Note: I know that when some people read things like this they think “OMG, we had better not go there… I don’t want to get that illness.” We NEVER think like that. I’m posting this information here conversationally, not as a dire warning to coat your body with DEET before you step outdoors.

10 Comments

  1. Has there been an island or area that you anchored in that the mosquitos were so horrible and you would not go back…How about noseams

    • Not that I can recall. The breeze at anchor keeps most pests at bay. We have been bothered most by bugs the few times we have stayed in marinas where the breeze does not always align with the hatches.

  2. Mike,
    I you were in Brazil probably you already know, anyway being a Brazilian I need to comment.
    The dengue moskito looks for water that is traped on things or plants (like a tire with water inside or those big plants that can trap water) to lay their eggs.
    A Mangrove is not their prefered ground since there are fish on the water that can eat the eggs.

    Anyway, watch out and enjoy.

    Ricardo

    • Hi Ricardo

      Yes, what you have said about the static water makes sense. In the rainy season here there is lot more standing water on the flats which I assume would be excellent breeding grounds for the mosquitos.

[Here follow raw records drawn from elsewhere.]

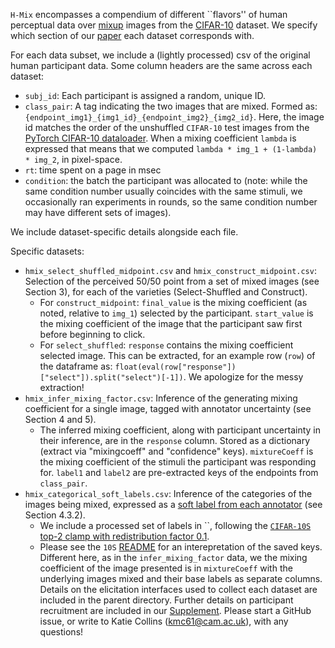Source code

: `H-Mix` encompasses a compendium of different ``flavors'' of human perceptual data over [mixup](https://arxiv.org/abs/1710.09412) images from the [CIFAR-10](https://www.cs.toronto.edu/~kriz/cifar.html) dataset. We specify which section of our [paper](https://proceedings.mlr.press/v216/collins23a/collins23a.pdf) each dataset corresponds with. 

For each data subset, we include a (lightly processed) csv of the original human participant data. Some column headers are the same across each dataset: 
* `subj_id`: Each participant is assigned a random, unique ID.
* `class_pair`: A tag indicating the two images that are mixed. Formed as: `{endpoint_img1}_{img1_id}_{endpoint_img2}_{img2_id}`. Here, the image id matches the order of the unshuffled `CIFAR-10` test images from the [PyTorch CIFAR-10 dataloader](https://pytorch.org/tutorials/beginner/blitz/cifar10_tutorial.html?highlight=cifar). When a mixing coefficient `lambda` is expressed that means that we computed `lambda * img_1 + (1-lambda) * img_2`, in pixel-space.
* `rt`: time spent on a page in msec
* `condition`: the batch the participant was allocated to (note: while the same condition number usually coincides with the same stimuli, we occasionally ran experiments in rounds, so the same condition number may have different sets of images).

We include dataset-specific details alongside each file.

Specific datasets: 
* `hmix_select_shuffled_midpoint.csv` and `hmix_construct_midpoint.csv`: Selection of the perceived 50/50 point from a set of mixed images (see Section 3), for each of the varieties (Select-Shuffled and Construct). 
     - For `construct_midpoint`: `final_value` is the mixing coefficient (as noted, relative to `img_1`) selected by the participant. `start_value` is the mixing coefficient of the image that the participant saw first before beginning to click.
     - For `select_shuffled`: `response` contains the mixing coefficient selected image. This can be extracted, for an example row (`row`) of the dataframe as: `float(eval(row["response"])["select"]).split("select")[-1])`. We apologize for the messy extraction! 
* `hmix_infer_mixing_factor.csv`: Inference of the generating mixing coefficient for a single image, tagged with annotator uncertainty (see Section 4 and 5).
     - The inferred mixing coefficient, along with participant uncertainty in their inference, are in the `response` column. Stored as a dictionary (extract via "mixingcoeff" and "confidence" keys). `mixtureCoeff` is the mixing coefficient of the stimuli the participant was responding for. `label1` and `label2` are pre-extracted keys of the endpoints from `class_pair`. 
* `hmix_categorical_soft_labels.csv`: Inference of the categories of the images being mixed, expressed as a [soft label from each annotator](https://arxiv.org/abs/2207.00810) (see Section 4.3.2).
     - We include a processed set of labels in ``, following the [`CIFAR-10S` top-2 clamp with redistribution factor 0.1](https://github.com/cambridge-mlg/cifar-10s/tree/master/cifar10s_data). 
     - Please see the `10S` [README](https://github.com/cambridge-mlg/cifar-10s/blob/master/cifar10s_data/README.md) for an interepretation of the saved keys. Different here, as in the `infer_mixing_factor` data, we the mixing coefficient of the image presented is in `mixtureCoeff` with the underlying images mixed and their base labels as separate columns. 
Details on the elicitation interfaces used to collect each dataset are included in the parent directory. Further details on participant recruitment are included in our [Supplement](https://proceedings.mlr.press/v216/collins23a/collins23a-supp.pdf). Please start a GitHub issue, or write to Katie Collins (kmc61@cam.ac.uk), with any questions!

  3. Mosquitoes need fresh or stagnant water in which to lay eggs. Any moving water, such as tidal, rivers or streams won’t attract them – but, like Ricardo says, pools and puddles of fresh water are their favourite egg-laying domains.

    I had dengue as a kid, growing up in Fiji. All I can remember is the sweats, the fever and the soaked sheets. Not a great time. It took me some time to recover and I even had relapses for some years whenever I got run down.

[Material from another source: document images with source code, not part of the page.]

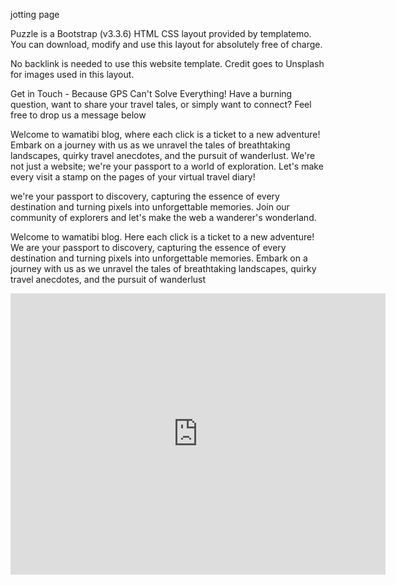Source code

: jotting page
<p>Puzzle is a Bootstrap (v3.3.6) HTML CSS layout provided by <span class="light-blue-text">templatemo</span>. You can download, modify and use this layout for absolutely free of charge.</p>
               <p>No backlink is needed to use this website template. Credit goes to <span class="light-blue-text">Unsplash</span> for images used in this layout.</p>               


Get in Touch - Because GPS Can't Solve Everything! 
Have a burning question, want to share your travel tales, or simply want to connect?
Feel free to drop us a message below

Welcome to wamatibi blog, where each click is a ticket to a new adventure! Embark on a journey with us as we unravel the tales of breathtaking landscapes, quirky travel anecdotes, and the pursuit of wanderlust. We're not just a website; we're your passport to a world of exploration. Let's make every visit a stamp on the pages of your virtual travel diary! 

we're your passport to discovery, capturing the essence of every destination and turning pixels into unforgettable memories. Join our community of explorers and let's make the web a wanderer's wonderland.

Welcome to wamatibi blog. Here each click is a ticket to a new adventure! We are your passport to discovery, capturing the essence of every destination and turning pixels into unforgettable memories. Embark on a journey with us as we unravel the tales of breathtaking landscapes, quirky travel anecdotes, and the pursuit of wanderlust

<iframe src="https://www.google.com/maps/embed?pb=!1m18!1m12!1m3!1d15955.236115475444!2d36.812149147259795!3d-1.288779229183369!2m3!1f0!2f0!3f0!3m2!1i1024!2i768!4f13.1!3m3!1m2!1s0x182f11870910363f%3A0xbd7deccd3c795907!2sUhuru%20Park!5e0!3m2!1sen!2ske!4v1708185605466!5m2!1sen!2ske" width="600" height="450" style="border:0;" allowfullscreen="" loading="lazy" referrerpolicy="no-referrer-when-downgrade"></iframe>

    A little tip – if you get a mosquito bite, rub a little saliva on it to seal it from the air. It takes away the itch and the desire to scratch it. Each time it itches, repeat the saliva trick. It’ll be gone in a couple of days.

    • I’m sure having dengue was NOT a good time! Like I said, definitely something to avoid.

      Strangely back home in Canada there were way more mosquitos bothering us than there are here!

  4. Mike,

    I second John’s question above, specifically related to noseeums: have there been any islands/beaches where you ran into problems with these truly awful POSs?

    Glad you’re being safe re Dengue Fever. Hong Kong has its few cases every year given the prevalence of mossies, and it is not something to trifle with. We now take precautions as we can. Hope you guys do the same, esp on your hikes.

    Angela

    • The daughter-in-law of a friend of mine, who lives in Singapore (the daughter -in- law that is) , contracted Denge Fever recentlyon a business trip to Bangcock. on her sickly return to Singapore, when she notified her medical practice! they immediately diagnosed it and supplied an almost “Ghost-busters” eradication team that took apart he local neighberhood in case she had contacted it in Singapore? They obviously take it seriously there. She was told that the first time you contract it its not usually deadly. but the second time it can be but the third time could be the end! So be careful you guys I am told that a simple spray of oily soap or a fine oil y dissinfectant on a stagnant pool will prevent the mossie egs from developing? Deet is used by most military institutions and the most effective I am told mind your eyes!:o))

    • Angela: There are noseeums here and at times, they can be a problem, if you don’t have any bug repellant on. They seldom bother Rebecca or I all that much but just the other day I had a terrible time with them. Very strange. It’s certainly not enough of a problem to keep us away from the beach but they can be annoying around dusk.